→ **TASK DESCRIPTION**
Pull out from the material below all lines with "boldgreek".
--- START ---
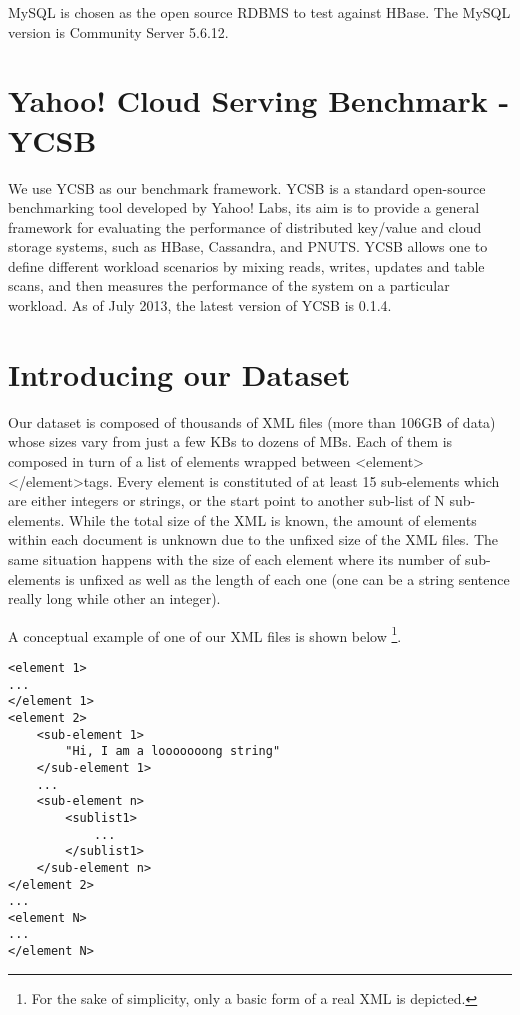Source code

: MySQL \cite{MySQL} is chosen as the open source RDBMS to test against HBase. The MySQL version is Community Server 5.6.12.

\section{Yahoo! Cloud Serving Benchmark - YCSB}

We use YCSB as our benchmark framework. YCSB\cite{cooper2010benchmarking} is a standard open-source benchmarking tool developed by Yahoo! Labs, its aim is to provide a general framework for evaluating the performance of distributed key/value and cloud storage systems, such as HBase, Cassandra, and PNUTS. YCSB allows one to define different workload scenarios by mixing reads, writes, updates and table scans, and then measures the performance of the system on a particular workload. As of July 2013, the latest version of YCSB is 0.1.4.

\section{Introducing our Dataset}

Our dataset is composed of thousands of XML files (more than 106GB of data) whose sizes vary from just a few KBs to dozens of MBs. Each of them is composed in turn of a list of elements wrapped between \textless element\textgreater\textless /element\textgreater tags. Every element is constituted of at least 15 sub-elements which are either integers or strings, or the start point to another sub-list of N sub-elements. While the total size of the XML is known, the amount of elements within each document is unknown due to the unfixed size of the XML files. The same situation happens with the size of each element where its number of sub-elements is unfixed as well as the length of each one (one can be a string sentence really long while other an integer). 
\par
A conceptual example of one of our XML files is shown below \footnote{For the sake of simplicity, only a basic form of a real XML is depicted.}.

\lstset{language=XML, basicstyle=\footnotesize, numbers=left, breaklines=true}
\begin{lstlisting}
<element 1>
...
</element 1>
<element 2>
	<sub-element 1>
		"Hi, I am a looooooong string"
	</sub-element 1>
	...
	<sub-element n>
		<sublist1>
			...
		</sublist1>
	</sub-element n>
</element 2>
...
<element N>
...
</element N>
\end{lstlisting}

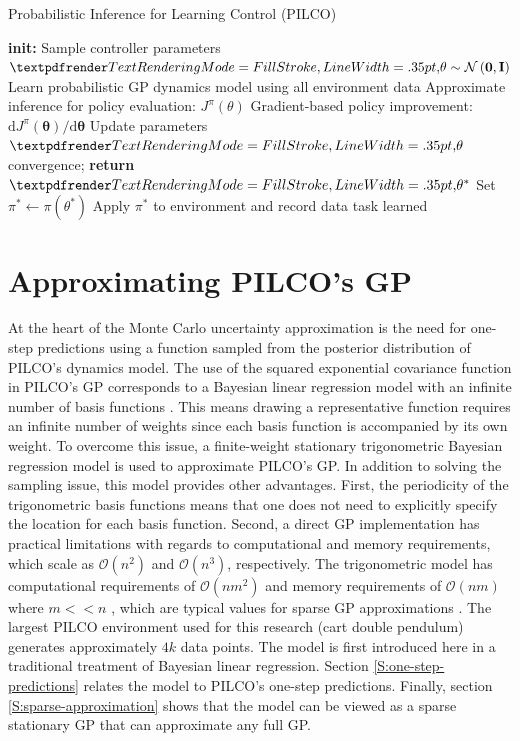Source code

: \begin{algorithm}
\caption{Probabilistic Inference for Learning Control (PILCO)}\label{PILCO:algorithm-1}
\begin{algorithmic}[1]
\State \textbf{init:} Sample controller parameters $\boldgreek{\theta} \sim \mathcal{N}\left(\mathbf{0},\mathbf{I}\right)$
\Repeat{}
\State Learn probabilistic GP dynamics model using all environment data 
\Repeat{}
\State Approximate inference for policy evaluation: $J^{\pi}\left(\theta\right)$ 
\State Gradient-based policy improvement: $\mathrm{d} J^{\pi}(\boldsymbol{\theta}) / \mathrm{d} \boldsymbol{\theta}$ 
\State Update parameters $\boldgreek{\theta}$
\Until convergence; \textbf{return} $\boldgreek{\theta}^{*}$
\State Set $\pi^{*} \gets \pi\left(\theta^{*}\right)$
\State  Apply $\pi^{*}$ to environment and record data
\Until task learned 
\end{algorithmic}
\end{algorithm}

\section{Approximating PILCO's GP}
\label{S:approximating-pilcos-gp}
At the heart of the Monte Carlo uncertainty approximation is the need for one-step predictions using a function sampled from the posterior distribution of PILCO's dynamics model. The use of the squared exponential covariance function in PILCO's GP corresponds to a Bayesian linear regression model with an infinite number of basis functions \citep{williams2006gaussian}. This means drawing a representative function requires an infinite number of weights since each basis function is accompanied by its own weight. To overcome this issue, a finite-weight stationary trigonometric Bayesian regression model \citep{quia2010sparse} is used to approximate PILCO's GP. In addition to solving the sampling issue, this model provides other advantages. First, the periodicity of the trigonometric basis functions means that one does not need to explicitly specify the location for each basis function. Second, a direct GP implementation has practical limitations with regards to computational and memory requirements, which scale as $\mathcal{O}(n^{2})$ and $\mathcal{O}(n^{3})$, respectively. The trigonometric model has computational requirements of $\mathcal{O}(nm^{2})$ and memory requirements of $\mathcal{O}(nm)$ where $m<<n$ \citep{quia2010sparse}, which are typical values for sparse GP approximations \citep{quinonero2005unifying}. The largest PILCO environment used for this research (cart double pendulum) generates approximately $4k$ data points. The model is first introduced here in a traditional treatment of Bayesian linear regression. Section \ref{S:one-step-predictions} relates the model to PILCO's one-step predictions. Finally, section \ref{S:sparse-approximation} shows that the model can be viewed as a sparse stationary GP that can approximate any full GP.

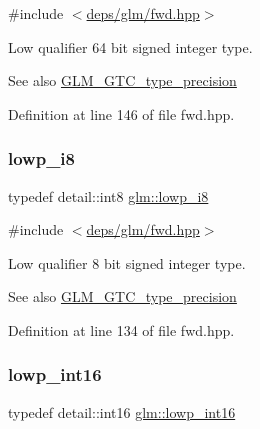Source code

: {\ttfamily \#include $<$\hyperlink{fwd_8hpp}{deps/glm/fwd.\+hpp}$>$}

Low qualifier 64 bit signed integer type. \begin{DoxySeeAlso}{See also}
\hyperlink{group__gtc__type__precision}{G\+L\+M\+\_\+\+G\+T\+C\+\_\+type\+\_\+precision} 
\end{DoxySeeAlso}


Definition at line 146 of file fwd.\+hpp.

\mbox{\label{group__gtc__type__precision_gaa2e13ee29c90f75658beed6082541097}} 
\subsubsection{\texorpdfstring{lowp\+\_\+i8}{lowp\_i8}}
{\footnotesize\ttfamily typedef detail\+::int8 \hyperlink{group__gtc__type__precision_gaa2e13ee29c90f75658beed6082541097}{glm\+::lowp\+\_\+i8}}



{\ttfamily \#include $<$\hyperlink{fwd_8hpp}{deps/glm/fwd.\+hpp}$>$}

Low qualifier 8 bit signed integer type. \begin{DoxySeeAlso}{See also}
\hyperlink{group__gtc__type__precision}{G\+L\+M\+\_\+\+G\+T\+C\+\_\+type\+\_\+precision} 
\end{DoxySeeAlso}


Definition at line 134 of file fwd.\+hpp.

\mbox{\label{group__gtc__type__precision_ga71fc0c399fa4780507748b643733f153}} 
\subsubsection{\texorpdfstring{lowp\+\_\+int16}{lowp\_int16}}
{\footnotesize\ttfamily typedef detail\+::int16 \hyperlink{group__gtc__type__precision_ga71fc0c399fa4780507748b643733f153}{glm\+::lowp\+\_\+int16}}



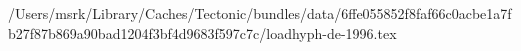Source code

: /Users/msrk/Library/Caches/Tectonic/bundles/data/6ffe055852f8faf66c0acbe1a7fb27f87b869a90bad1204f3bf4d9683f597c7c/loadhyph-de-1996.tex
--- END ---
--- START ---
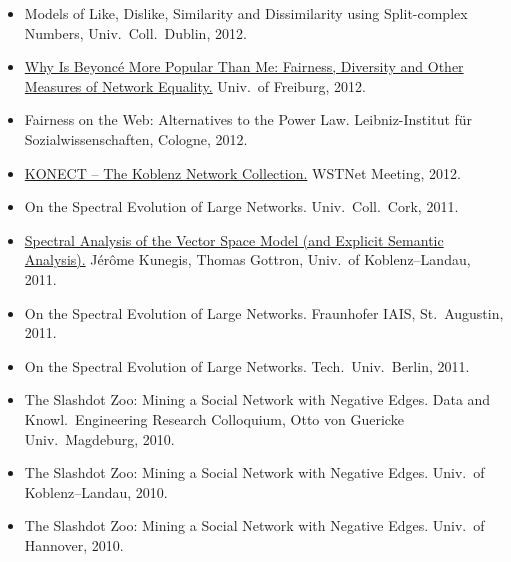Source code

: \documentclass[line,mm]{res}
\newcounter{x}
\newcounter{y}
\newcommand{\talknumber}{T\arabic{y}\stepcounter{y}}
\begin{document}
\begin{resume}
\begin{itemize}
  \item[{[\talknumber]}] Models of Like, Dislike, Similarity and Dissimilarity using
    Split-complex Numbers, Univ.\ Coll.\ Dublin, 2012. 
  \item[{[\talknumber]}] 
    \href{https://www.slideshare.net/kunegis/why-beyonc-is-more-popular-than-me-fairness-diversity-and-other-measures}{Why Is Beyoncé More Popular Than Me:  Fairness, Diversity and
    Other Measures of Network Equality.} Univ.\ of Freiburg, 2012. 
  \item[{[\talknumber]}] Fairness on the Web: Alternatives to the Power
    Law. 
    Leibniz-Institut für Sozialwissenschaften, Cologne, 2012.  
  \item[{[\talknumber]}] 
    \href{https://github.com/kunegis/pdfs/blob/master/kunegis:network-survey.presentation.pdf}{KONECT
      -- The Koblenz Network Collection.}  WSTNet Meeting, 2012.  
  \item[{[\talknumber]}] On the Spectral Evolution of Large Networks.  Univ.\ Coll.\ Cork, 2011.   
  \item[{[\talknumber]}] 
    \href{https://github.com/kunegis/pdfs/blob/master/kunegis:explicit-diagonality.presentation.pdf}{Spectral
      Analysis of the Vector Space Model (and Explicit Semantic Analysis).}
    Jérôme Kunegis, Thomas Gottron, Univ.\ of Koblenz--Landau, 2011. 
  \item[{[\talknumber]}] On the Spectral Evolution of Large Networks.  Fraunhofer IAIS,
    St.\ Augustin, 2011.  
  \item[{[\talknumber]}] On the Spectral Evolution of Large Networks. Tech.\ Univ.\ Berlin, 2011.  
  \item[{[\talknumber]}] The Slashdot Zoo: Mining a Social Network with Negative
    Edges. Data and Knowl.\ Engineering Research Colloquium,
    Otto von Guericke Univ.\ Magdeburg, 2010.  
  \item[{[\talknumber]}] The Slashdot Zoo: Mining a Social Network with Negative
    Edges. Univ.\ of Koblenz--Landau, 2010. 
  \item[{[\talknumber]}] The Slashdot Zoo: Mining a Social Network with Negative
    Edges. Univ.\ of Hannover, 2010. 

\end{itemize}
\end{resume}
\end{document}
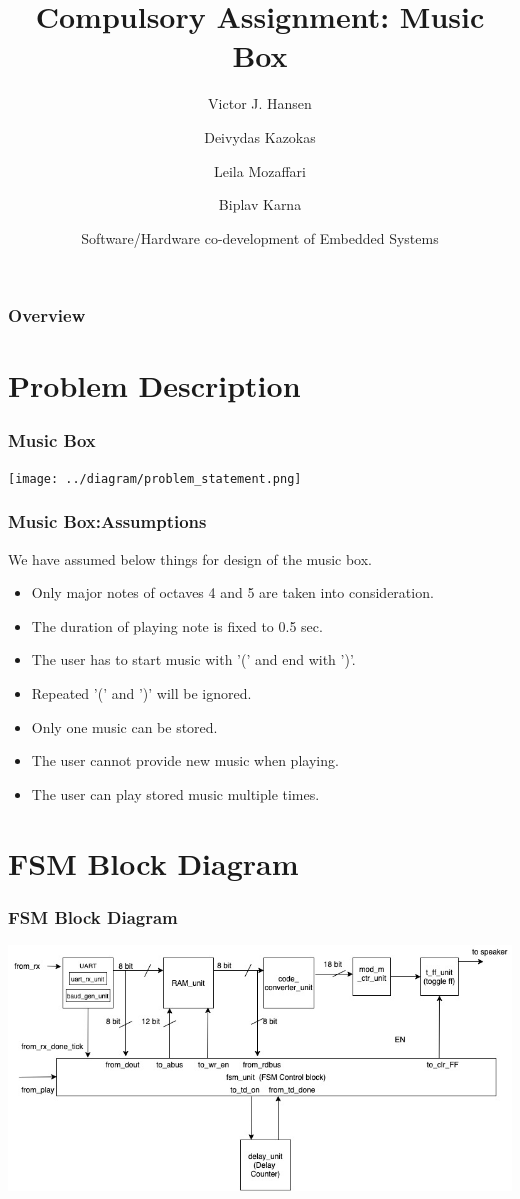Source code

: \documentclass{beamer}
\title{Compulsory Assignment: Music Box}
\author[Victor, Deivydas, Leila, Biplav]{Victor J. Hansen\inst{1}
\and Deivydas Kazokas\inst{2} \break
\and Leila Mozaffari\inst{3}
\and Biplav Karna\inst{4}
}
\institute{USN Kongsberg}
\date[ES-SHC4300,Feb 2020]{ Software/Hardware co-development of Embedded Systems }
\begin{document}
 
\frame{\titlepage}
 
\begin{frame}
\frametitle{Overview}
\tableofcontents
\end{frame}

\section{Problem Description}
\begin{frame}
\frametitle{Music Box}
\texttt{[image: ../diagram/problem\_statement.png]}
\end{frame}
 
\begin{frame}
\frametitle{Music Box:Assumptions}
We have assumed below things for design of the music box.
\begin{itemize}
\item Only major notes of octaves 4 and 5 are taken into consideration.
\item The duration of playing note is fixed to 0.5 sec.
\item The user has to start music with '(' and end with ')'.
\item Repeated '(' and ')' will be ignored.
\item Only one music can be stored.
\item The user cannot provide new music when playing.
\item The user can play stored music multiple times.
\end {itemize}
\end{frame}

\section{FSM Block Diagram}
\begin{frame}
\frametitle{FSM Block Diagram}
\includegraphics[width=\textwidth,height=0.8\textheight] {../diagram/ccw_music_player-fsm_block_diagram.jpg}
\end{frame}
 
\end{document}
--- END ---
--- START ---
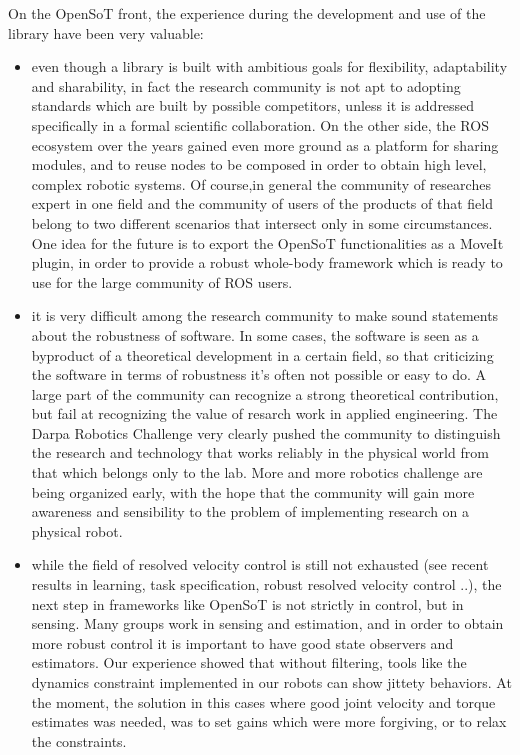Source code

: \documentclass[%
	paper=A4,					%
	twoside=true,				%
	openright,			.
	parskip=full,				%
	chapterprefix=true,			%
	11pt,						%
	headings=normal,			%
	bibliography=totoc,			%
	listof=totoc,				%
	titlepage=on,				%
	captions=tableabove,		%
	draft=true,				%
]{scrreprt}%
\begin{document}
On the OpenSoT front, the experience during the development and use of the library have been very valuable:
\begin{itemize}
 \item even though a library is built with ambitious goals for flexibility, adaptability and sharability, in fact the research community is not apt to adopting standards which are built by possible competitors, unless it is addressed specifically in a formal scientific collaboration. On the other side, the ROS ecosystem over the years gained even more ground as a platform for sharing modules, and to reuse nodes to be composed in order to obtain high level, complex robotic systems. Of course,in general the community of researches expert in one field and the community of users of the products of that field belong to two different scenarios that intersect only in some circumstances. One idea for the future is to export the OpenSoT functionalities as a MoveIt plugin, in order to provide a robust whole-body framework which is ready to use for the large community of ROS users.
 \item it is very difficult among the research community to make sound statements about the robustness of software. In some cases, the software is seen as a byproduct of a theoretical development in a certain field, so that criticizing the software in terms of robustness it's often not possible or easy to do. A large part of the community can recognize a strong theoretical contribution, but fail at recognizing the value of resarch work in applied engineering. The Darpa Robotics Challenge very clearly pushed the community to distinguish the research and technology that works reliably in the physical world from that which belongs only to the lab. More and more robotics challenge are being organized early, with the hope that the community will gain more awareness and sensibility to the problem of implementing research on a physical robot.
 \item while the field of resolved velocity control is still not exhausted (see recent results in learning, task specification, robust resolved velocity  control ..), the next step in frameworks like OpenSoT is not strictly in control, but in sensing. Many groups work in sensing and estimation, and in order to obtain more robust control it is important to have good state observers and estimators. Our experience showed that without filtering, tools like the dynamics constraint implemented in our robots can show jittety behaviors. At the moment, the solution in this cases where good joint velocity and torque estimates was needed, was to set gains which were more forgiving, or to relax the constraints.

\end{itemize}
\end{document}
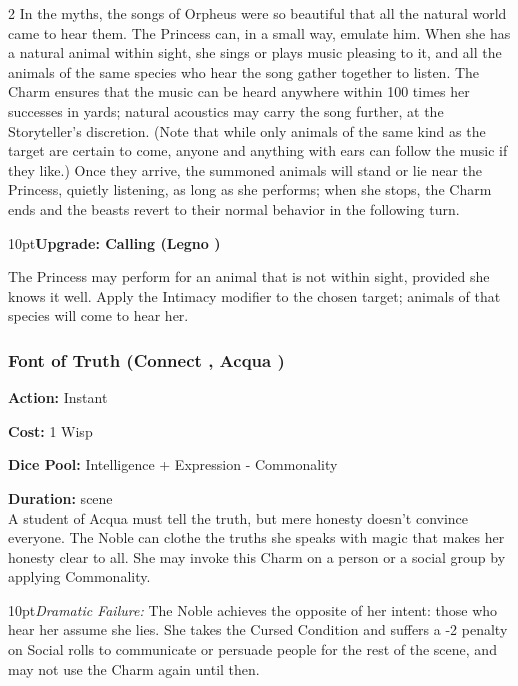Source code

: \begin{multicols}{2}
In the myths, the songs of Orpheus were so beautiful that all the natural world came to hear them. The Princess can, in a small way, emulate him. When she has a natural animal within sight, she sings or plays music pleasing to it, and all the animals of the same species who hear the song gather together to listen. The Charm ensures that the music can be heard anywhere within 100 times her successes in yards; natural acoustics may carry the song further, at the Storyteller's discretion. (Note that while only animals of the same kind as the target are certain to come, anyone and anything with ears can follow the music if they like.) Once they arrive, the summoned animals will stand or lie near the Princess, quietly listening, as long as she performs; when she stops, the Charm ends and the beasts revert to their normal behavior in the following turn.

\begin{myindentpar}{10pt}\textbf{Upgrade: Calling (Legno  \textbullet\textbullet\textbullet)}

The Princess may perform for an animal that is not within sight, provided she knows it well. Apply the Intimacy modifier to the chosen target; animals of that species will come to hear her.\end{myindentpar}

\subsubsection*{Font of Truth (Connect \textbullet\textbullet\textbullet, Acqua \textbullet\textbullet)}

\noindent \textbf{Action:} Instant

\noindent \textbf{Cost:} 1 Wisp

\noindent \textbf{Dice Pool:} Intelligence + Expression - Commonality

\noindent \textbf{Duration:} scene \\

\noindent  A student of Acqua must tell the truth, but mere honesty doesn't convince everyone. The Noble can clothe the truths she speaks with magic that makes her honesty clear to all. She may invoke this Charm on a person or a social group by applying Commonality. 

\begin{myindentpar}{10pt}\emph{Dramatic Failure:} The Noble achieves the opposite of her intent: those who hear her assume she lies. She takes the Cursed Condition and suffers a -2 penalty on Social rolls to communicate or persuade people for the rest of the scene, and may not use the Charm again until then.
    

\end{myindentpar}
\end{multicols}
--- END ---
→ **EXERCISE SOLUTION**
\State \textbf{init:} Sample controller parameters $\boldgreek{\theta} \sim \mathcal{N}\left(\mathbf{0},\mathbf{I}\right)$
\State Update parameters $\boldgreek{\theta}$
\Until convergence; \textbf{return} $\boldgreek{\theta}^{*}$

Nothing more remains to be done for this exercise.